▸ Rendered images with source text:
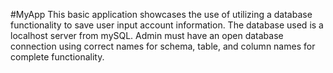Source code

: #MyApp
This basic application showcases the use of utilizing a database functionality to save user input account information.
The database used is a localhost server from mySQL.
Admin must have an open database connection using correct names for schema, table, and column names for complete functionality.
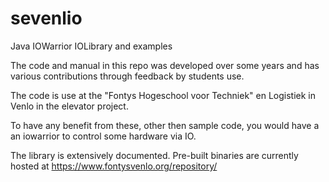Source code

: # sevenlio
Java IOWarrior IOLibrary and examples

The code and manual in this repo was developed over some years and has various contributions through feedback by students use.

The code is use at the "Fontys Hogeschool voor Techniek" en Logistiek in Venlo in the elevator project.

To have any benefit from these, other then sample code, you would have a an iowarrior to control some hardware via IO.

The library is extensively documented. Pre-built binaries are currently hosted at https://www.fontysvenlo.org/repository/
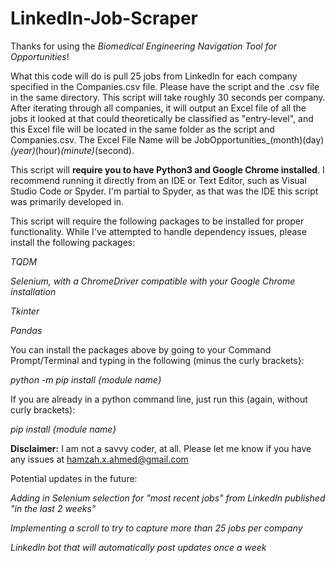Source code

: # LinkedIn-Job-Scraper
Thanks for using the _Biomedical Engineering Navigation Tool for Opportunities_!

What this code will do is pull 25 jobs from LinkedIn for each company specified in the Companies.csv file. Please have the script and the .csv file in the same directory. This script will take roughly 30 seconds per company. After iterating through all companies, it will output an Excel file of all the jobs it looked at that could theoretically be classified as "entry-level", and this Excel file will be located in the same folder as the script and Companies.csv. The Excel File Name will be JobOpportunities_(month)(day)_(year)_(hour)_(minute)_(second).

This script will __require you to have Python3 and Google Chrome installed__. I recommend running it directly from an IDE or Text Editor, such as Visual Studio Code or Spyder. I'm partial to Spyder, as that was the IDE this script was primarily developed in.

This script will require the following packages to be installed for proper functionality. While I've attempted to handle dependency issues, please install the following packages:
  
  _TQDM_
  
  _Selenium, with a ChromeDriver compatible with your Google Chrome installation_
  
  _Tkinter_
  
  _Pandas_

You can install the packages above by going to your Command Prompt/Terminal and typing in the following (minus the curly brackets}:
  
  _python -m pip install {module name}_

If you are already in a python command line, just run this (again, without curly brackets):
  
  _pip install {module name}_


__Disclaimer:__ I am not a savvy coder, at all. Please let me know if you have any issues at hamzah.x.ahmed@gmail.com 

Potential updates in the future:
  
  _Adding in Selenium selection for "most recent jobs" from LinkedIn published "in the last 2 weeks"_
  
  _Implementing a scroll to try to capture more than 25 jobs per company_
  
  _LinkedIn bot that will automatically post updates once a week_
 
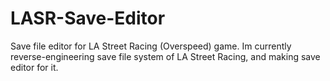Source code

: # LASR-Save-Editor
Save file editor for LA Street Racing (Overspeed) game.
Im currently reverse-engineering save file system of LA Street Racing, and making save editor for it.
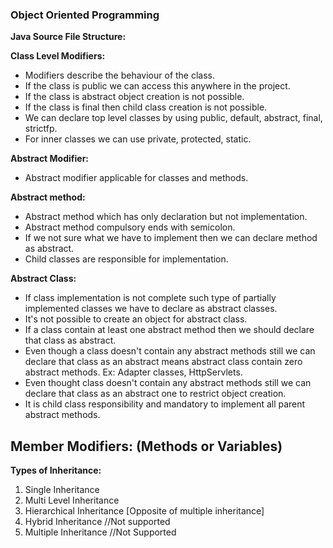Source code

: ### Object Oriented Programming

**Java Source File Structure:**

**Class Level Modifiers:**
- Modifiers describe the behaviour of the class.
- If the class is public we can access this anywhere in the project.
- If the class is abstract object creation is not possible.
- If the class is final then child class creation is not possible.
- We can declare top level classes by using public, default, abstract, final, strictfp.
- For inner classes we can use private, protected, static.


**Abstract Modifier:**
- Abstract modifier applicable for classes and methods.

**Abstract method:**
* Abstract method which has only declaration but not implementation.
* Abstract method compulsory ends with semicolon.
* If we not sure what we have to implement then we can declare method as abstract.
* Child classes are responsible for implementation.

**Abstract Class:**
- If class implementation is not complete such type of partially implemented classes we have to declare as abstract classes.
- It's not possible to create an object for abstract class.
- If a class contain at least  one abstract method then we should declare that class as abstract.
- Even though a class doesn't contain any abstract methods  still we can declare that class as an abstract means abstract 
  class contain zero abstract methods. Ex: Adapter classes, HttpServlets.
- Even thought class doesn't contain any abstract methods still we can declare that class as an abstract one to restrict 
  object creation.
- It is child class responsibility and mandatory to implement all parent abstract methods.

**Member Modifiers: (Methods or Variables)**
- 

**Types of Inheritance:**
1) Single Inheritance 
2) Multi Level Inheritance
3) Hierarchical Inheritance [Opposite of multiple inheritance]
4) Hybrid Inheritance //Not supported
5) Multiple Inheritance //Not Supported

▸ Exercise goal: Looking at the records, how many lines include "through"? Respond with the number only.

▸ Task output: 2